Aerospike defines a cluster using these methods:
- Multicast uses the IP:PORT to broadcast the heartbeat message.
- Mesh uses the address of one Aerospike server to join cluster.
This illustrates building a typical Aerospike cluster.
High-speed distributed cluster formation
Once Aerospike detects cluster change, other nodes use a Paxos-based gossip voting process to determine which nodes form the cluster. The Aerospike Smart Partitions™ algorithm automatically re-allocates partitions and rebalances the cluster. The deterministic hashing algorithm always maps a record to the same partition. Data remains in the same partition for its entire life, but partitions can move from one server to another.
Aerospike uses a Paxos-based gossip algorithm to ensure agreement on a minimal amount of critical shared state. The most critical part of this shared state is the list of nodes participating in the cluster. Whenever a node arrives or departs, the algorithm runs to ensure agreement. This process takes a fraction of a second. After this phase, each node agrees on both the participants and their order in the cluster. Using this information, the master node for any transaction is computed as well as the replica nodes.

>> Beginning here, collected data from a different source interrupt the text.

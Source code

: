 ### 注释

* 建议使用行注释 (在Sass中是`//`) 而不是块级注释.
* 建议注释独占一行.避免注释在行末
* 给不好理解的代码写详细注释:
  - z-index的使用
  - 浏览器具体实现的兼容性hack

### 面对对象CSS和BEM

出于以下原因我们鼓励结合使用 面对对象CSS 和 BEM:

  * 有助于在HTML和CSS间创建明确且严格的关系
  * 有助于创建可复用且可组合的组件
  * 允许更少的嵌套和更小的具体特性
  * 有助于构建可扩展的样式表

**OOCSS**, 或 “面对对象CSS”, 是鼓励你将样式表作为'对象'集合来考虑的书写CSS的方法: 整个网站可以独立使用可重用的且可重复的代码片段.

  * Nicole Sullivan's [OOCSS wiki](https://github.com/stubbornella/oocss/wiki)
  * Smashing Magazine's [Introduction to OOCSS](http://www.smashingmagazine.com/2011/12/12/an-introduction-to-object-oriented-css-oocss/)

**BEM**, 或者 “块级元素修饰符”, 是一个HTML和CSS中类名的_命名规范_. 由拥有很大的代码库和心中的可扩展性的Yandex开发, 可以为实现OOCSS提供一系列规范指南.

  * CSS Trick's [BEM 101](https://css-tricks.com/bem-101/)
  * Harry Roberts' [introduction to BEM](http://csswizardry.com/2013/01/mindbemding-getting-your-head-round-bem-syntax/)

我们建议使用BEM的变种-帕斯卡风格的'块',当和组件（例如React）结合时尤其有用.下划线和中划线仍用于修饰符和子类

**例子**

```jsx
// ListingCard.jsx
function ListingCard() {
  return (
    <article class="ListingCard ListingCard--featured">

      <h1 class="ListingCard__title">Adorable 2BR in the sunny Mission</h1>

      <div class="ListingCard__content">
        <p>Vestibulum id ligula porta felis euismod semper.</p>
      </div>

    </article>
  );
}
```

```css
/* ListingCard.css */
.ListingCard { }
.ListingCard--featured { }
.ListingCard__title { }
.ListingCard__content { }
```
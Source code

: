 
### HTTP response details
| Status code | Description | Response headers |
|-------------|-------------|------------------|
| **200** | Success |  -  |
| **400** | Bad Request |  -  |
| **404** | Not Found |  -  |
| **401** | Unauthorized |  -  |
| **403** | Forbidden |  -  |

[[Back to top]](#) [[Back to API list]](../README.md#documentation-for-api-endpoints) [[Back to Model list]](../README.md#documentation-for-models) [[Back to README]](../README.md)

Since essential information about any transaction is computed, transactions can be simpler and use proven database algorithms. This results in minimal latency, since only a minimal subset of nodes is involved.
Clustering benefits
Aerospike's distributed processing ensures data reliability. Competing databases get high throughput from a single server with a large SSD. Aerospike clusters provides vertical scaling - executing several million transactions per second per server with Flash storage, or 10s of millions with DRAM. Aerospike clusters also provide horizontal scaling and higher availability, since data is stored on multiple servers. If a server fails, all database access stops. A typical configuration has several nodes, and each node has several Flash devices.
Aerospike runs on fewer servers than other databases, which keeps costs low. Aerospike can assist in deployment planning to help you achieve optimal redundancy from as few servers as possible. In the Aerospike distributed, shared-nothing architecture, nodes are self-managing and coordinate to ensure reliability, which makes expansion easy as cluster traffic increases.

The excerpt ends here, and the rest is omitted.